* **Task statement**:
Would you restate every entry that follows, word for word, and leave out the pictures?

Exercise materials below:

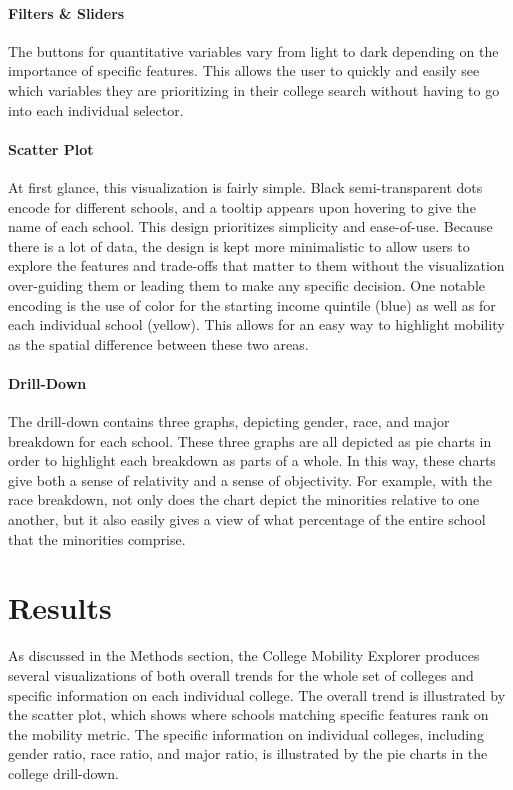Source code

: \documentclass{vgtc}
\begin{document}
\paragraph{Filters \& Sliders}
The buttons for quantitative variables vary from light to dark depending on the importance of specific features. This allows the user to quickly and easily see which variables they are prioritizing in their college search without having to go into each individual selector.

\paragraph{Scatter Plot}
At first glance, this visualization is fairly simple. Black semi-transparent dots encode for different schools, and a tooltip appears upon hovering to give the name of each school. This design prioritizes simplicity and ease-of-use. Because there is a lot of data, the design is kept more minimalistic to allow users to explore the features and trade-offs that matter to them without the visualization over-guiding them or leading them to make any specific decision. One notable encoding is the use of color for the starting income quintile (blue) as well as for each individual school (yellow). This allows for an easy way to highlight mobility as the spatial difference between these two areas.

\paragraph{Drill-Down}
The drill-down contains three graphs, depicting gender, race, and major breakdown for each school. These three graphs are all depicted as pie charts in order to highlight each breakdown as parts of a whole. In this way, these charts give both a sense of relativity and a sense of objectivity. For example, with the race breakdown, not only does the chart depict the minorities relative to one another, but it also easily gives a view of what percentage of the entire school that the minorities comprise.

\section{Results}
As discussed in the Methods section, the College Mobility Explorer produces several visualizations of both overall trends for the whole set of colleges and specific information on each individual college. The overall trend is illustrated by the scatter plot, which shows where schools matching specific features rank on the mobility metric. The specific information on individual colleges, including gender ratio, race ratio, and major ratio, is illustrated by the pie charts in the college drill-down. 
\end{document}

End of Exercise materials.

* **Response area**:
Source code

: \documentclass{vgtc}
\begin{document}
\paragraph{Filters \& Sliders}
The buttons for quantitative variables vary from light to dark depending on the importance of specific features. This allows the user to quickly and easily see which variables they are prioritizing in their college search without having to go into each individual selector.

\paragraph{Scatter Plot}
At first glance, this visualization is fairly simple. Black semi-transparent dots encode for different schools, and a tooltip appears upon hovering to give the name of each school. This design prioritizes simplicity and ease-of-use. Because there is a lot of data, the design is kept more minimalistic to allow users to explore the features and trade-offs that matter to them without the visualization over-guiding them or leading them to make any specific decision. One notable encoding is the use of color for the starting income quintile (blue) as well as for each individual school (yellow). This allows for an easy way to highlight mobility as the spatial difference between these two areas.

\paragraph{Drill-Down}
The drill-down contains three graphs, depicting gender, race, and major breakdown for each school. These three graphs are all depicted as pie charts in order to highlight each breakdown as parts of a whole. In this way, these charts give both a sense of relativity and a sense of objectivity. For example, with the race breakdown, not only does the chart depict the minorities relative to one another, but it also easily gives a view of what percentage of the entire school that the minorities comprise.

\section{Results}
As discussed in the Methods section, the College Mobility Explorer produces several visualizations of both overall trends for the whole set of colleges and specific information on each individual college. The overall trend is illustrated by the scatter plot, which shows where schools matching specific features rank on the mobility metric. The specific information on individual colleges, including gender ratio, race ratio, and major ratio, is illustrated by the pie charts in the college drill-down. 
\end{document}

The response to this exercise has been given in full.